Like the prospect of hanging, having a sick child concentrates the mind wonderfully. (Course he also said that no one but a blockhead writes but for money, so what does that make me?) I don't give a shit who dives out of Wall Street windows; just gods, gods, gods, make her stop waking up crying at 1 a.m.
She askes me these scarily grown-up questions in our rocking late-night encounters, ones that run through my own mind as well. So perhaps that means that my questions are simply childish. You be the judge.
"What if this never stops?"
"It'll get better, baby, I promise."
"I'm so tired of being awake. I want to sleep. I never want to wake up at night again. What if I never sleep?"
"Remember last night? It started feeling better and you got back to sleep. You will. You just have to give it some time. Give the medicine a chance to work."
"What if this never goes away? Will I ever be able to play with my friends again?"
"You will. I promise. We'll make it better."
"But I'll still remember what this feels like. I'll have the memory of this and it will never go away."
"The memory will go away, too. You can help make it go away."
"But if I make the bad remembering go away, will the good memory go away too? How can I keep the good rememberings?"
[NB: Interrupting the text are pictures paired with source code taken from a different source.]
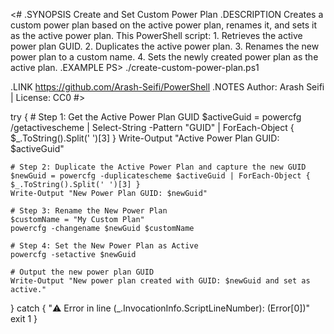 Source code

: <#
.SYNOPSIS
	Create and Set Custom Power Plan
.DESCRIPTION
	Creates a custom power plan based on the active power plan, renames it, and sets it as the active power plan.
    This PowerShell script:
    1. Retrieves the active power plan GUID.
    2. Duplicates the active power plan.
    3. Renames the new power plan to a custom name.
    4. Sets the newly created power plan as the active plan.
.EXAMPLE
	PS> ./create-custom-power-plan.ps1

.LINK
	https://github.com/Arash-Seifi/PowerShell
.NOTES
	Author: Arash Seifi | License: CC0
#>


try {
    # Step 1: Get the Active Power Plan GUID
    $activeGuid = powercfg /getactivescheme | Select-String -Pattern "GUID" | ForEach-Object { $_.ToString().Split(' ')[3] }
    Write-Output "Active Power Plan GUID: $activeGuid"

    # Step 2: Duplicate the Active Power Plan and capture the new GUID
    $newGuid = powercfg -duplicatescheme $activeGuid | ForEach-Object { $_.ToString().Split(' ')[3] }
    Write-Output "New Power Plan GUID: $newGuid"

    # Step 3: Rename the New Power Plan
    $customName = "My Custom Plan"
    powercfg -changename $newGuid $customName

    # Step 4: Set the New Power Plan as Active
    powercfg -setactive $newGuid

    # Output the new power plan GUID
    Write-Output "New power plan created with GUID: $newGuid and set as active."
} 
catch {
    "⚠️ Error in line $($_.InvocationInfo.ScriptLineNumber): $($Error[0])"
    exit 1
}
"You just keep putting the good thoughts in instead of the bad. Who's the boss of your mind? Who's the queen of your mind?"
"You are. Right. We'll all help make it better together."
And on and on, over again. I have no idea what I'm doing. This line of questioning isn't supposed to start until the college years. I want to punch doctors who are reassuring, yet am stuck with nothing more than being able to be reassuring myself. (BTW, it's nothing horrible, don't worry; just very, very uncomfortable and difficult for her, between medicine and side effects.) And I don't, don't, don't want to be at work (where I'm sneaking this in while waiting for a late client because if I don't write something real I'll go nuts). I passed a store window with a t-shirt on display: "Lucky Mom, 24/7" and about lobbed my coffee cup thru the window. If I were 24/7 mom none of this would happen, she would never get sick, the world would be peaceful, the market would be humming, right?